— What the exercise asks —
Would you transcribe each entry precisely as it stands, setting aside any images?
─── Data ───
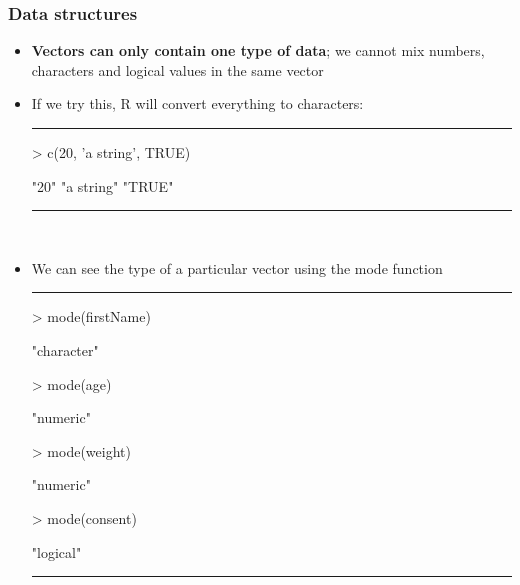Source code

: \documentclass{beamer}
\begin{document}
\begin{frame}[fragile]
	\frametitle{Data structures}
	\begin{itemize}
		\small
		\item \textbf{Vectors can only contain one type of data}; we cannot mix numbers, characters and logical values in the same vector 
		\item If we try this, R will convert everything to characters:
\rule{\textwidth}{0.4pt}
\scriptsize
\begin{Schunk}
\begin{Sinput}
> c(20, 'a string', TRUE)
\end{Sinput}
\begin{Soutput}
[1] "20"       "a string" "TRUE"    
\end{Soutput}
\end{Schunk}
\rule{\textwidth}{0.4pt}\\
\small
\vspace{10pt}
		\item We can see the type of a particular vector using the mode function
\rule{\textwidth}{0.4pt}
\footnotesize
\setlength{\fancyvrbtopsep}{-1pt}
\setlength{\fancyvrbpartopsep}{-1pt}
\begin{Schunk}
\begin{Sinput}
> mode(firstName)
\end{Sinput}
\begin{Soutput}
[1] "character"
\end{Soutput}
\begin{Sinput}
> mode(age)
\end{Sinput}
\begin{Soutput}
[1] "numeric"
\end{Soutput}
\begin{Sinput}
> mode(weight)
\end{Sinput}
\begin{Soutput}
[1] "numeric"
\end{Soutput}
\begin{Sinput}
> mode(consent)
\end{Sinput}
\begin{Soutput}
[1] "logical"
\end{Soutput}
\end{Schunk}
\rule{\textwidth}{0.4pt}\\
		\small
\vspace{10pt}
	\end{itemize}
\end{frame}
\end{document}
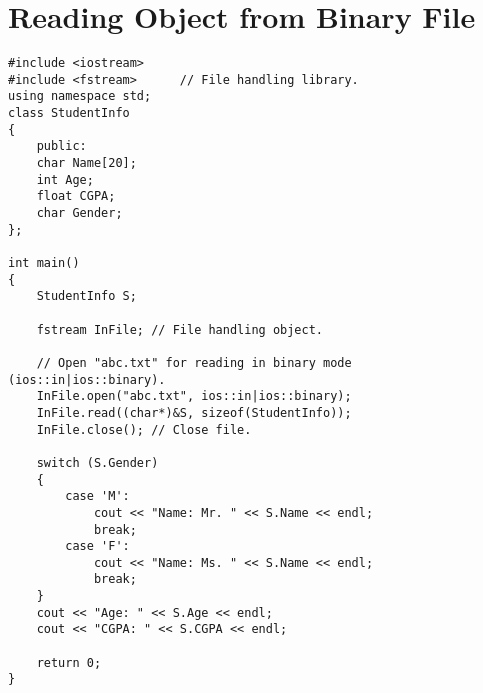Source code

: \documentclass[12pt,a4paper]{article}
\begin{document}
\section{Reading Object from Binary File}
\begin{lstlisting}[caption={Reading an object from binary file}]
#include <iostream>
#include <fstream>		// File handling library.
using namespace std;
class StudentInfo
{
	public:
	char Name[20];
	int Age;
	float CGPA;
	char Gender;
};

int main()
{
	StudentInfo S;

	fstream InFile;	// File handling object.

	// Open "abc.txt" for reading in binary mode (ios::in|ios::binary).
	InFile.open("abc.txt", ios::in|ios::binary);
	InFile.read((char*)&S, sizeof(StudentInfo));
	InFile.close();	// Close file.

	switch (S.Gender)
	{
		case 'M':
			cout << "Name: Mr. " << S.Name << endl;
			break;
		case 'F':
			cout << "Name: Ms. " << S.Name << endl;
			break;
	}
	cout << "Age: " << S.Age << endl;
	cout << "CGPA: " << S.CGPA << endl;

	return 0;
}
\end{lstlisting}


\end{document}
───
— Result of the task —
Source code

: \documentclass{beamer}
\begin{document}
\begin{frame}[fragile]
	\frametitle{Data structures}
	\begin{itemize}
		\small
		\item \textbf{Vectors can only contain one type of data}; we cannot mix numbers, characters and logical values in the same vector 
		\item If we try this, R will convert everything to characters:
\rule{\textwidth}{0.4pt}
\scriptsize
\begin{Schunk}
\begin{Sinput}
> c(20, 'a string', TRUE)
\end{Sinput}
\begin{Soutput}
[1] "20"       "a string" "TRUE"    
\end{Soutput}
\end{Schunk}
\rule{\textwidth}{0.4pt}\\
\small
\vspace{10pt}
		\item We can see the type of a particular vector using the mode function
\rule{\textwidth}{0.4pt}
\footnotesize
\setlength{\fancyvrbtopsep}{-1pt}
\setlength{\fancyvrbpartopsep}{-1pt}
\begin{Schunk}
\begin{Sinput}
> mode(firstName)
\end{Sinput}
\begin{Soutput}
[1] "character"
\end{Soutput}
\begin{Sinput}
> mode(age)
\end{Sinput}
\begin{Soutput}
[1] "numeric"
\end{Soutput}
\begin{Sinput}
> mode(weight)
\end{Sinput}
\begin{Soutput}
[1] "numeric"
\end{Soutput}
\begin{Sinput}
> mode(consent)
\end{Sinput}
\begin{Soutput}
[1] "logical"
\end{Soutput}
\end{Schunk}
\rule{\textwidth}{0.4pt}\\
		\small
\vspace{10pt}
	\end{itemize}
\end{frame}
\end{document}
Source code

: \documentclass[12pt,a4paper]{article}
\begin{document}
\section{Reading Object from Binary File}
\begin{lstlisting}[caption={Reading an object from binary file}]
#include <iostream>
#include <fstream>		// File handling library.
using namespace std;
class StudentInfo
{
	public:
	char Name[20];
	int Age;
	float CGPA;
	char Gender;
};

int main()
{
	StudentInfo S;

	fstream InFile;	// File handling object.

	// Open "abc.txt" for reading in binary mode (ios::in|ios::binary).
	InFile.open("abc.txt", ios::in|ios::binary);
	InFile.read((char*)&S, sizeof(StudentInfo));
	InFile.close();	// Close file.

	switch (S.Gender)
	{
		case 'M':
			cout << "Name: Mr. " << S.Name << endl;
			break;
		case 'F':
			cout << "Name: Ms. " << S.Name << endl;
			break;
	}
	cout << "Age: " << S.Age << endl;
	cout << "CGPA: " << S.CGPA << endl;

	return 0;
}
\end{lstlisting}


\end{document}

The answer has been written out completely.